Source material:

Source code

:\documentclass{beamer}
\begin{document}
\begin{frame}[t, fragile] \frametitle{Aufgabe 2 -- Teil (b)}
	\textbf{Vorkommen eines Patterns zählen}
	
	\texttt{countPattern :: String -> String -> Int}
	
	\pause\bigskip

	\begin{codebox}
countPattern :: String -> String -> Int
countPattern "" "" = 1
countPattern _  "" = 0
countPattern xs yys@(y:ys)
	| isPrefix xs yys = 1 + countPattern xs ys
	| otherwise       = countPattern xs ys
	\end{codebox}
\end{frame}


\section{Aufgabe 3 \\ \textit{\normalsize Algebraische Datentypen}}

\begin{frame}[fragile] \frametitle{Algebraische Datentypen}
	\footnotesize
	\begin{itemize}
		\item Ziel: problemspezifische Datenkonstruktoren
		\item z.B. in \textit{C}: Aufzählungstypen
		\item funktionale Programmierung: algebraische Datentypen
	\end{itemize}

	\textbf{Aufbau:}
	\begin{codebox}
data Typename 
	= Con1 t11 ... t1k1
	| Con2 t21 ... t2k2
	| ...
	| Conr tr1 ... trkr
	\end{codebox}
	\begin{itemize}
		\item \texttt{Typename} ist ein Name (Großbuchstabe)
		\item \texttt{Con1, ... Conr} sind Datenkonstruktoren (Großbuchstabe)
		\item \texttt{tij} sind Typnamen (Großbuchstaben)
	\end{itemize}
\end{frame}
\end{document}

Directions for this task:
Word for word, write out every line of the listing.

Output:
Source code

:\documentclass{beamer}
\begin{document}
\begin{frame}[t, fragile] \frametitle{Aufgabe 2 -- Teil (b)}
	\textbf{Vorkommen eines Patterns zählen}
	
	\texttt{countPattern :: String -> String -> Int}
	
	\pause\bigskip

	\begin{codebox}
countPattern :: String -> String -> Int
countPattern "" "" = 1
countPattern _  "" = 0
countPattern xs yys@(y:ys)
	| isPrefix xs yys = 1 + countPattern xs ys
	| otherwise       = countPattern xs ys
	\end{codebox}
\end{frame}


\section{Aufgabe 3 \\ \textit{\normalsize Algebraische Datentypen}}

\begin{frame}[fragile] \frametitle{Algebraische Datentypen}
	\footnotesize
	\begin{itemize}
		\item Ziel: problemspezifische Datenkonstruktoren
		\item z.B. in \textit{C}: Aufzählungstypen
		\item funktionale Programmierung: algebraische Datentypen
	\end{itemize}

	\textbf{Aufbau:}
	\begin{codebox}
data Typename 
	= Con1 t11 ... t1k1
	| Con2 t21 ... t2k2
	| ...
	| Conr tr1 ... trkr
	\end{codebox}
	\begin{itemize}
		\item \texttt{Typename} ist ein Name (Großbuchstabe)
		\item \texttt{Con1, ... Conr} sind Datenkonstruktoren (Großbuchstabe)
		\item \texttt{tij} sind Typnamen (Großbuchstaben)
	\end{itemize}
\end{frame}
\end{document}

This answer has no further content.